## EXERCISE BRIEF
What you return should be the lines of the data containing "subsection", each in full.

Saved entries
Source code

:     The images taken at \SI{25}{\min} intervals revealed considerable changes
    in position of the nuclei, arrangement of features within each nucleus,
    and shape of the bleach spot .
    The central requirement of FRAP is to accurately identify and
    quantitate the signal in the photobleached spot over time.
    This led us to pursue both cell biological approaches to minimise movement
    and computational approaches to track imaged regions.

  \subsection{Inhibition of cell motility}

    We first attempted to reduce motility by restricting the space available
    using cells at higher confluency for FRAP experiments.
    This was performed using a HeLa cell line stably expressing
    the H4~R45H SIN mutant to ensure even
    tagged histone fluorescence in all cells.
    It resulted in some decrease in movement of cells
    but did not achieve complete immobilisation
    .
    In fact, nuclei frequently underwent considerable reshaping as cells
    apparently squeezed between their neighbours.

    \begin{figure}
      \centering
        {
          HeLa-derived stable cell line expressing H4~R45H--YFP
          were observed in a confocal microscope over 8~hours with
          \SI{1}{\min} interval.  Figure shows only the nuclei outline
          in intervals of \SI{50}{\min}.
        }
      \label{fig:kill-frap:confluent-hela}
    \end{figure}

==

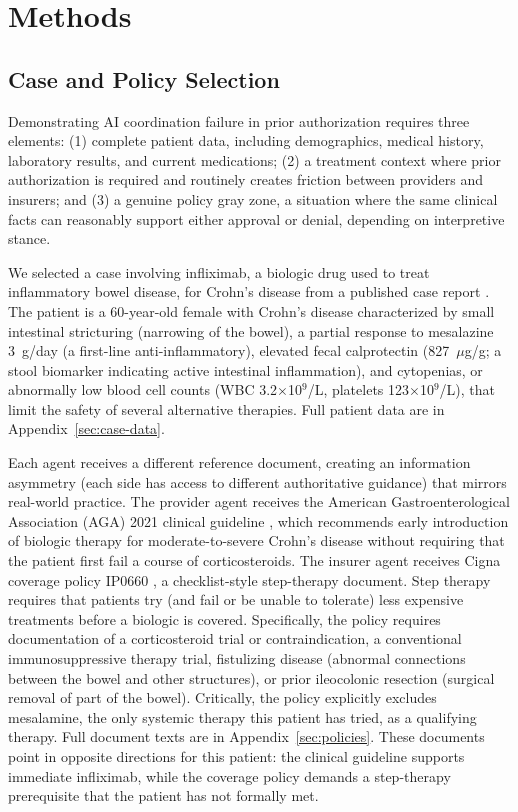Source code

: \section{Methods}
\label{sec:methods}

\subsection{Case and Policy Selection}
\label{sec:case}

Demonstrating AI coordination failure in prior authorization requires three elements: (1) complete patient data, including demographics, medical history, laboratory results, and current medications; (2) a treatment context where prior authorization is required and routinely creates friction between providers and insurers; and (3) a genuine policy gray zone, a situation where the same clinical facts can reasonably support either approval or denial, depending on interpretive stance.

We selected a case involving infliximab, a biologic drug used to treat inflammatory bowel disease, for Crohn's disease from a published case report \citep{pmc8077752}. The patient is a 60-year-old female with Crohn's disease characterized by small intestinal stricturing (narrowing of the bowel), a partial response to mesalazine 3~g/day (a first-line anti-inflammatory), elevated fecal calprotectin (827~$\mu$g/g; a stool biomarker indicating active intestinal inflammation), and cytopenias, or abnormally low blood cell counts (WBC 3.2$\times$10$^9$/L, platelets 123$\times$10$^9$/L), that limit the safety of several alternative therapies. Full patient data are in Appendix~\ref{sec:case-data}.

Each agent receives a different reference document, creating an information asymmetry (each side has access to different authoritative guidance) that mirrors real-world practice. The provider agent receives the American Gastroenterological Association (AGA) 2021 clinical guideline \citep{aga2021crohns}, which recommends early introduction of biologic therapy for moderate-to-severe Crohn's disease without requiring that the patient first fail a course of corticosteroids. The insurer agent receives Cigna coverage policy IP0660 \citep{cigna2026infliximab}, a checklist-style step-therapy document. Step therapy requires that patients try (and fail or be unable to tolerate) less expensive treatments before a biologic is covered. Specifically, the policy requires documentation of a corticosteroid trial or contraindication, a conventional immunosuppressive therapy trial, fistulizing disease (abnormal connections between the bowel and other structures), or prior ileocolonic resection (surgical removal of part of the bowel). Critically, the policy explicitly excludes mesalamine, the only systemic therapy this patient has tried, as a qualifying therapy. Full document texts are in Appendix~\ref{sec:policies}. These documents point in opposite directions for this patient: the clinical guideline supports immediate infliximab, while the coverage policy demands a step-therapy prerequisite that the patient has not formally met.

## SOLVED PROBLEM
  \subsection{Inhibition of cell motility}
\subsection{Case and Policy Selection}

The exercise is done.